In other words, "If these haters and opposes had not seen Me raise the dead and heal blind eyes and lepers and lame, theirs would be only a mistake. But now, having seen the evidence of My Deity---having seen the proof of My connection with God--having seen My Words confirmed by miracles which only the Father could perform, now they know better and therefore are sinning." Thus Jesus in this discourse, distinctly teaches that mistakes are not sin.

Again in John 9:41 this great moral principle is reaffirmed Jesus declares to compromising religious leaders, "If ye are blind, ye should have sin; but because ye say we see, therefore your sin remaineth." To these religious pretenders--these "blind leaders of the blind"--these "whited sepulchers"--these "wolves in sheep's clothing", Jesus said, "Had ye believed Moses ye would have believed Me, for He wrote of Me." Without walking in the Light which they had, they yet claimed to be enlightened, but Jesus said because they knew better--but did not do better--therefore their sin remained.

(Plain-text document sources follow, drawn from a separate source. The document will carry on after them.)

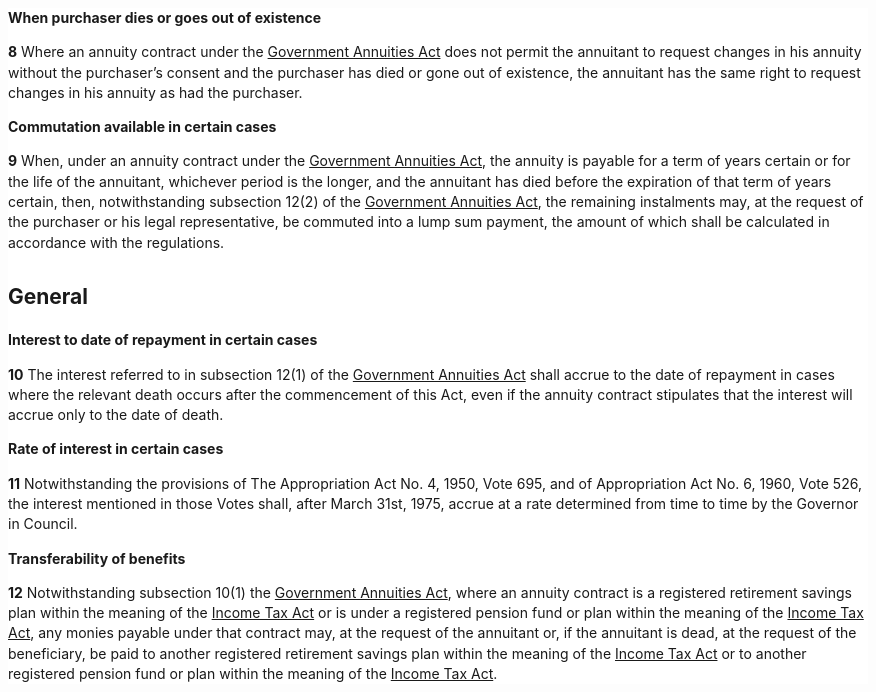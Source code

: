 


**When purchaser dies or goes out of existence**

**8** Where an annuity contract under the [Government Annuities Act](/en/Acts/Statutes%20of%20Canada/1970/c.%20G-6.md) does not permit the annuitant to request changes in his annuity without the purchaser’s consent and the purchaser has died or gone out of existence, the annuitant has the same right to request changes in his annuity as had the purchaser.




**Commutation available in certain cases**

**9** When, under an annuity contract under the [Government Annuities Act](/en/Acts/Statutes%20of%20Canada/1970/c.%20G-6.md), the annuity is payable for a term of years certain or for the life of the annuitant, whichever period is the longer, and the annuitant has died before the expiration of that term of years certain, then, notwithstanding subsection 12(2) of the [Government Annuities Act](/en/Acts/Statutes%20of%20Canada/1970/c.%20G-6.md), the remaining instalments may, at the request of the purchaser or his legal representative, be commuted into a lump sum payment, the amount of which shall be calculated in accordance with the regulations.




## General



**Interest to date of repayment in certain cases**

**10** The interest referred to in subsection 12(1) of the [Government Annuities Act](/en/Acts/Statutes%20of%20Canada/1970/c.%20G-6.md) shall accrue to the date of repayment in cases where the relevant death occurs after the commencement of this Act, even if the annuity contract stipulates that the interest will accrue only to the date of death.




**Rate of interest in certain cases**

**11** Notwithstanding the provisions of The Appropriation Act No. 4, 1950, Vote 695, and of Appropriation Act No. 6, 1960, Vote 526, the interest mentioned in those Votes shall, after March 31st, 1975, accrue at a rate determined from time to time by the Governor in Council.




**Transferability of benefits**

**12** Notwithstanding subsection 10(1) the [Government Annuities Act](/en/Acts/Statutes%20of%20Canada/1970/c.%20G-6.md), where an annuity contract is a registered retirement savings plan within the meaning of the [Income Tax Act](/en/Acts/Statutes%20of%20Canada/1985/c.%201%20(5th%20Supp.).md) or is under a registered pension fund or plan within the meaning of the [Income Tax Act](/en/Acts/Statutes%20of%20Canada/1985/c.%201%20(5th%20Supp.).md), any monies payable under that contract may, at the request of the annuitant or, if the annuitant is dead, at the request of the beneficiary, be paid to another registered retirement savings plan within the meaning of the [Income Tax Act](/en/Acts/Statutes%20of%20Canada/1985/c.%201%20(5th%20Supp.).md) or to another registered pension fund or plan within the meaning of the [Income Tax Act](/en/Acts/Statutes%20of%20Canada/1985/c.%201%20(5th%20Supp.).md).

Having noted that temptation is not sin and mistakes are not sin and that the willing heart will receive added light let us look now at what sin is.

Fact No. 3


We have already seen in John 15:24 how Jesus taught that sin consists in doing wrong when we know better. Christ taught that even the Pharisees, in rejecting Him, would not have been sinning if they had no proof of His divinity. Christ repeatedly taught that wherever sin is involved, there is rejection of light. For example in John the third chapter, Jesus explained clearly what He means by sin, and what God considers as sin. Many know by heart John 3:16, but few seem to have noticed the clear teaching which follows the sixteenth verse. We shall quote Jesus' words from verse 18 onward. "He that believeth on Him is not condemned. But he that believth not is condemened already, because he hath not believed on the Name of the only begotten Son of God. And this is the condemnation (or this is the reason for condemnation) that Light is come into the world, but men loved darkness rather than Light." (Note carefully) "For every one that doeth evil hateth the Light, neither cometh to the Light, lest his deeds should be reproved."

Observe that Christ her emphasizes that only such as turn away from all evil are truly believing Him.

"But he that doeth Truth cometh to the Light that his deeds may be made manifest that they are wrought in God." The Amplified version makes this more clear: He who practices Truth--who does what is right--comes out into the Light, so that his works may be plainly shown to be what they are, wrought in God --divinely prompted--done with God's help. Note how this agrees with the statement of John the beloved disciple: "If we walk in the Light as He is in the Light we have fellowship one with another and the blood of Jesus Christ, God's Son, cleaseth us from all sin" (1 John 1:7).

Please note that the above statement of Christ also implies that mistake are not sin. Because of the widespread misunderstanding and confusion on this particular point, let us re-emphasize that mistakes are made because of lack of light, whereas sin always involves the willful rejection of light. Even in the "sins of ignorance" of the Old Testament those responsible to inform Israel of God's laws were personally guilty, in their failure to do so.

Some have quickly remarked, "Why then inform the heathen?" The answer is that even the heathen do have a conscience and do fail to walk in its light; though without the Gospel, that light is limited. For the Gospel is a double blessing-both adding to the light of conscience, and motivating obedience.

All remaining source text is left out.